For some reason, and very uncharacteristically, I was nervous about going to Istanbul. I don’t know why – maybe I’d gotten used to being cosseted at the Ada Hotel in Bodrum (  For the previous ten days, I’d been staying at five-star hotels as a guest of the marketing departments, and my temporary VIP status had meant that I never even had to think about my needs, let alone fulfil them.

But I was going to Istanbul as a regular tourist, not as a known travel writer. I would have to not only pay for things like hotels and meals but also arrange them. Although the chivalrous driver from the Ada Hotel dropped me off at the Bodrum airport and man-handled my luggage to the last possible point, I worried about how I’d get to my next hotel from the Istanbul airport (which was named Ataturk, a word which made me think of Attila the Hun saying, “Attaboy!” to early jihadists). No one would be meeting my flight (horrors!), and I’d read alarming reports of taxi drivers at Ataturk Airport –muggings and kidnappings were not unheard of, and obscene overcharging was standard practice.

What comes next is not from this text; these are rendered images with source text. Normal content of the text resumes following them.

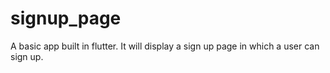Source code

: # signup_page

A basic app built in flutter. It will display a sign up page in which a user can sign up.


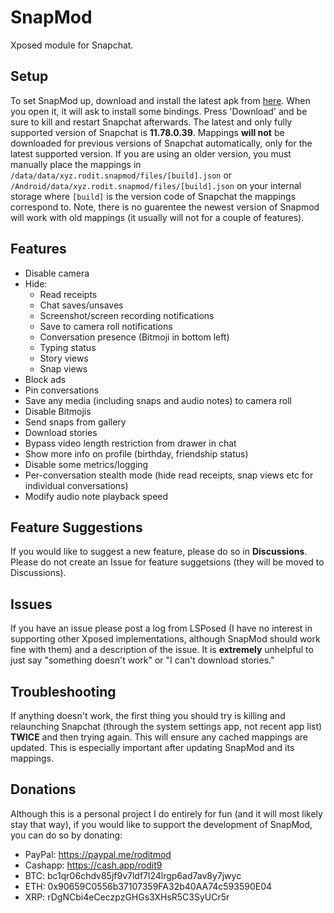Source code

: # SnapMod
Xposed module for Snapchat.

## Setup
To set SnapMod up, download and install the latest apk from [here](https://github.com/rodit/SnapMod/releases). When you open it, it will ask to install some bindings. Press 'Download' and be sure to kill and restart Snapchat afterwards. The latest and only fully supported version of Snapchat is **11.78.0.39**. Mappings **will not** be downloaded for previous versions of Snapchat automatically, only for the latest supported version. If you are using an older version, you must manually place the mappings in `/data/data/xyz.rodit.snapmod/files/[build].json` or `/Android/data/xyz.rodit.snapmod/files/[build].json` on your internal storage where `[build]` is the version code of Snapchat the mappings correspond to. Note, there is no guarentee the newest version of Snapmod will work with old mappings (it usually will not for a couple of features).

## Features
- Disable camera
- Hide:
  - Read receipts
  - Chat saves/unsaves
  - Screenshot/screen recording notifications
  - Save to camera roll notifications
  - Conversation presence (Bitmoji in bottom left)
  - Typing status
  - Story views
  - Snap views
- Block ads
- Pin conversations
- Save any media (including snaps and audio notes) to camera roll
- Disable Bitmojis
- Send snaps from gallery
- Download stories
- Bypass video length restriction from drawer in chat
- Show more info on profile (birthday, friendship status)
- Disable some metrics/logging
- Per-conversation stealth mode (hide read receipts, snap views etc for individual conversations)
- Modify audio note playback speed

## Feature Suggestions
If you would like to suggest a new feature, please do so in **Discussions**. Please do not create an Issue for feature suggetsions (they will be moved to Discussions).

## Issues
If you have an issue please post a log from LSPosed (I have no interest in supporting other Xposed implementations, although SnapMod should work fine with them) and a description of the issue. It is **extremely** unhelpful to just say "something doesn't work" or "I can't download stories."

## Troubleshooting
If anything doesn't work, the first thing you should try is killing and relaunching Snapchat (through the system settings app, not recent app list) **TWICE** and then trying again. This will ensure any cached mappings are updated. This is especially important after updating SnapMod and its mappings.

## Donations
Although this is a personal project I do entirely for fun (and it will most likely stay that way), if you would like to support the development of SnapMod, you can do so by donating:
- PayPal: https://paypal.me/roditmod
- Cashapp: https://cash.app/rodit9
- BTC: bc1qr06chdv85jf9v7ldf7l24lrgp6ad7av8y7jwyc
- ETH: 0x90659C0556b37107359FA32b40AA74c593590E04
- XRP: rDgNCbi4eCeczpzGHGs3XHsR5C3SyUCr5r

Earlier in the week, I’d wasted four hours trying to book accommodation through a hopeless site that promised to include an airport pick-up with any reservation, but I hadn’t been able to make a booking for love nor money nor via phone calls from the indignant and determined manager of the Ada. She, a tourism expert of about 26 years and a wiry, low-voiced Amazon who summoned drivers, bellmen, and minor heads of state with a terse nod, had spoken to the hapless Russians who occasionally answered the phone at the booking service as if they had deliberately ruined tourism in Turkey. Even though I couldn’t tell what she was saying, I was scared by her tone.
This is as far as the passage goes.